Srijan R. Shetty bio photo

Srijan R. Shetty

Email Twitter LinkedIn Github RSS

A command pattern that I’ve used in multiple projects is an event-loop sidecar. The sidecar runs on it’s own thread and does asynchronous IO; thereby increasing the responsiveness of the system which could be doing IO/CPU bound work. The application (running on the main thread) interfaces with the sidecar through a synchronous API.

There are multiple caveats to this pattern. With python’s GIL, the sidecar should strictly be doing I/O to ensure that the pattern has the desired effects. If you have a CPU bound sidecar, you’ll end up with an architecture which performs worse than a single threaded job.

Setting up such a sidecar takes some time to get used to, but is easier in python 3.7+:

def start(self):
    if self.sidecar_thread is None:
        self.sidecar_thread = threading.Thread(
            target=self._create_sidecar, args=(self.loop,)
        )
        self.sidecar_thread.start()


def _create_sidecar(self, loop: asyncio.BaseEventLoop):
    """
    Initialize the eventloop and setup a listener
    """

    # We use an event loop initialized in the main thread and use it
    # over here. This allows us to submit requests on a synchronous
    # fashion using create_task on the main thread and processing
    # happens in the sidecar
    asyncio.set_event_loop(loop)

    # Register a task for socket manager setup
    try:
        self.loop.run_until_complete(self._listener())
    except concurrent.futures.CancelledError as e:
        logging.error("Loop got shutdown, due to %s", e)


async def _listener(self):
    """
    Setup the connection and process messages
    """

    try:
        self._ws = await websockets.connect(self._uri)

        async for msg in self._ws:
            if self._has_error.is_set():
                raise errors.WebSocketError()

            # self._closing is called by exit which is described later
            if self._closing:
                break

            # Process messages here:
    except self.errors as b:
        # _has_error is ane Event to indicate that the socket has an error
        self._has_error.set()
        logging.warning("Error %s in WS, will raise WebSocketError", b)
    finally:
        # Close the connection and signal that we are done
        if self._ws:
            await self._ws.close()

        self._ws_has_closed.set()

The code takes getting used to.

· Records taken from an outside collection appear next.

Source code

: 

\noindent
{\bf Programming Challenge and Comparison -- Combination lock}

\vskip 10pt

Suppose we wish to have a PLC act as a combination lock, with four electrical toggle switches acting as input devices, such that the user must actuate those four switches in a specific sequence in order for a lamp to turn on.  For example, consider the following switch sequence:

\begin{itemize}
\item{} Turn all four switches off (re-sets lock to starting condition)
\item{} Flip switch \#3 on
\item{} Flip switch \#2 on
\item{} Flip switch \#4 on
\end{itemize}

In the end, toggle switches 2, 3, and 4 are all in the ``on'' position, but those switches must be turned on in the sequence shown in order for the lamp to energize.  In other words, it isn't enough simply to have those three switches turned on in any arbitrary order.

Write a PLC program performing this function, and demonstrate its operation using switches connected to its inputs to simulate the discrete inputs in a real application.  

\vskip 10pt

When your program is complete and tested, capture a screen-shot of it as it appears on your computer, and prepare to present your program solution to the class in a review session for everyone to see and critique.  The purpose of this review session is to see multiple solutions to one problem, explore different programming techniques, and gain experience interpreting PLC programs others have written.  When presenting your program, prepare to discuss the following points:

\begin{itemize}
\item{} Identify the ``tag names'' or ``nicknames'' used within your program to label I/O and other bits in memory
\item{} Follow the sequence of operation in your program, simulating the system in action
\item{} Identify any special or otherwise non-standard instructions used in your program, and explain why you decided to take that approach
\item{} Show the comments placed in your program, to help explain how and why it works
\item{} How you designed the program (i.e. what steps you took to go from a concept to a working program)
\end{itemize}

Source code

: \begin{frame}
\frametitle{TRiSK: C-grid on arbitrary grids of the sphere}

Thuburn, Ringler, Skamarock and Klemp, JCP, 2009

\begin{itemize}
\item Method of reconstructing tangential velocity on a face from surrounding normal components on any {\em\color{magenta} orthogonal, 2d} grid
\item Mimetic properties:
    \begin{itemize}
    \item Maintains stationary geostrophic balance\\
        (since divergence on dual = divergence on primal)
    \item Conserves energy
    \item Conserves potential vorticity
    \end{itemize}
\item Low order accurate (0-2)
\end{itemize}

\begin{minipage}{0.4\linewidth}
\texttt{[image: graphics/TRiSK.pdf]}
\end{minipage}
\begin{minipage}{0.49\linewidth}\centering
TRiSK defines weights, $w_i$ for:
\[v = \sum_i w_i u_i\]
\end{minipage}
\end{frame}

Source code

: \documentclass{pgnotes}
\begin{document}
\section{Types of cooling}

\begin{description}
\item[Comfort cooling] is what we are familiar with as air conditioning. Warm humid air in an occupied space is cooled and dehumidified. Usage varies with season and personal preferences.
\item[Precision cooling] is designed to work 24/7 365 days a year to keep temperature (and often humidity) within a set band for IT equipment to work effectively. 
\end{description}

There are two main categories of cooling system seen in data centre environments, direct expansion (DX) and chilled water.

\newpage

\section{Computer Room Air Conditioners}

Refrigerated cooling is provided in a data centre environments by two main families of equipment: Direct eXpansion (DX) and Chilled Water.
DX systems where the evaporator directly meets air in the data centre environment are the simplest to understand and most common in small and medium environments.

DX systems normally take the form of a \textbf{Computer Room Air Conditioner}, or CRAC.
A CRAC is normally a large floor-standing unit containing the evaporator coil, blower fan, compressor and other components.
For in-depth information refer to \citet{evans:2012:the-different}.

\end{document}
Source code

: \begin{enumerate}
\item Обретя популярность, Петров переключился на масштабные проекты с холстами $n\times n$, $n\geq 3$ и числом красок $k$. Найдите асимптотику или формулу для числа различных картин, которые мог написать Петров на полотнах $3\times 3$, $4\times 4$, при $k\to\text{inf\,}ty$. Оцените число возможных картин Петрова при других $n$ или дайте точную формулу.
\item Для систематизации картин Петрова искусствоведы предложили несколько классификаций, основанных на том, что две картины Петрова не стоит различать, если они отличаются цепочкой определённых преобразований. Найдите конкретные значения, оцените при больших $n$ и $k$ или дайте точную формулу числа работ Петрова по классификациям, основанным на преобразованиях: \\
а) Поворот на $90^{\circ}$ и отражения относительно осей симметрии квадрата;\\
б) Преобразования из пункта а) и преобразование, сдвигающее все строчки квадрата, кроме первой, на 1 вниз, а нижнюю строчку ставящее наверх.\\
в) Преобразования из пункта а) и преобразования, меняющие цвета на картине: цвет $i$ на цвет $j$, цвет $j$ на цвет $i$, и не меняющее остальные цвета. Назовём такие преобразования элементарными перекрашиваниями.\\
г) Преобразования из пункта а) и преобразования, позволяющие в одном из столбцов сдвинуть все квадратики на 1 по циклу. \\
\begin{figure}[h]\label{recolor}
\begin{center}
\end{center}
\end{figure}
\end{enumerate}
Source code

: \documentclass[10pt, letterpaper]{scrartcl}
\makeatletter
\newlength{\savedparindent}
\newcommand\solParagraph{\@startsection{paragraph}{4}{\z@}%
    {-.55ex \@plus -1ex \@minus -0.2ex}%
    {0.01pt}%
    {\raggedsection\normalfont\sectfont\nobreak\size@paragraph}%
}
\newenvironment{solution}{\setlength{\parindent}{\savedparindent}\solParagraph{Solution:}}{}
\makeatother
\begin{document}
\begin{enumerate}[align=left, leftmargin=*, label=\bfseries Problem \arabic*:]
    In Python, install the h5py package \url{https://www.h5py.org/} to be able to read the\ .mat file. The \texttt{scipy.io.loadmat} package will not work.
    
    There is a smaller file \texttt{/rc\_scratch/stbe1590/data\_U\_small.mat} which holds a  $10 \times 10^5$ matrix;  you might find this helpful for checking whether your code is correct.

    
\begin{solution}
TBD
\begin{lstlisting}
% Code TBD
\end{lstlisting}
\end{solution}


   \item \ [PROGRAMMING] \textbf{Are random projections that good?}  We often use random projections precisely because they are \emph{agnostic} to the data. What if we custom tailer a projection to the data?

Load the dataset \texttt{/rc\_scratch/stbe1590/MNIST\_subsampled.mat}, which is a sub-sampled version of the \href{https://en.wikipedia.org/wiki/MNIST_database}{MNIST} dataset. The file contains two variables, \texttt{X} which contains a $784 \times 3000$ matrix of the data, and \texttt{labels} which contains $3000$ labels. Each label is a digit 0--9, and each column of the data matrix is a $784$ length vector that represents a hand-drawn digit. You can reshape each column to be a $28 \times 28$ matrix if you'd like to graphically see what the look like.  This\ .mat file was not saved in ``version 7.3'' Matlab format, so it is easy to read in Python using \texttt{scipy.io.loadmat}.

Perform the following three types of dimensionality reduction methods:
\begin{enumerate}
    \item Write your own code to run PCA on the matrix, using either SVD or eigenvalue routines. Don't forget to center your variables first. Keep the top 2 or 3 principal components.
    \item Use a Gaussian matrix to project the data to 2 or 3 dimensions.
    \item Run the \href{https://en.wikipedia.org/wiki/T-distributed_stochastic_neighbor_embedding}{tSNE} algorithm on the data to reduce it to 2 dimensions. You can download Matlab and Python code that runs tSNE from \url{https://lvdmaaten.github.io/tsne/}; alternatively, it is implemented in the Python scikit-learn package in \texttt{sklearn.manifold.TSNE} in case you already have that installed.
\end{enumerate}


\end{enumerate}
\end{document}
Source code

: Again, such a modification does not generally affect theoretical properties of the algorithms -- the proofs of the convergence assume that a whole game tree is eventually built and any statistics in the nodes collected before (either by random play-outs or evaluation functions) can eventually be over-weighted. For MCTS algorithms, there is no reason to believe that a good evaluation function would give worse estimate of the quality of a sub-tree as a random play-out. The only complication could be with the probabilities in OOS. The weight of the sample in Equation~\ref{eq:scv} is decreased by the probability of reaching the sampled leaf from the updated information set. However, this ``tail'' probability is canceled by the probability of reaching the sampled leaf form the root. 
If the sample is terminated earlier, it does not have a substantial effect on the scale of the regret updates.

Hopefully the comments help in exposition. To be honest, in an earlier version, we just let the application crash on socket errors without cleaning up. This led to gnarly memory issues, especially if you have a long running job which reintializes this pattern. This exit protocol to close the resource properly took multiple iterations, but now has been perfected:

def exit(self):
    """
    exit is called on the main thread and not on the sidecar
    """
    # Indicates the listener to stop processing any new messages
    self._closing = True

    # Busy loop and waits for the socket to close
    # NOTE: assumption is that listener gets triggered frequently
    start = time.time()
    while True:
        if self._ws_has_closed.is_set():
            break

        # If more than one minute is taken, just break the connection
        # NOTE: only minute is the max latency the application can tolerate,
        # before it gets repead by the scheduler in our case.
        time_elapsed = time.time() - start
        logging.warning(
            "Busy looping to close websocket, time elapsed %s", time_elapsed
        )
        if time_elapsed > consts.ONE_MINUTE:
            logging.error("Existing web socket without clearing connection")
            break

        # Busy loop
        time.sleep(consts.TEN_SECONDS)

    # Stop the loop now
    self.loop.stop()

    # Clean up all pending tasks
    for task in asyncio.all_tasks(self.loop):
        task.cancel()

    # Join with the sidecar
    if self.sidecar_thread is not None:
        self.sidecar_thread.join(constants.THREAD_JOIN_TIMEOUT)
        if self.sidecar_thread.isAlive():
            logging.error("Unable to clear up sidecar")

Every article on asyncio will advice you to close the thread and clean up pending tasks. But not article will tell you that closing the thread will almost never work and end up with hard to debug errors. It took me a lot of head wrangling to figure out the right protocol to correctly close a sidecar thread which uses an event loop:

  • Stop processing new messages on the sidecar.
  • Close the websocket connection, you will have to busy loop in order to do so.
  • Close the loop and clear pending tasks.
  • Join with the sidecar.

Missing any one of these steps is a path to an endless pit of wats. Especially the first two steps, which are taken granted in languages which support such idioms out of the box like Java.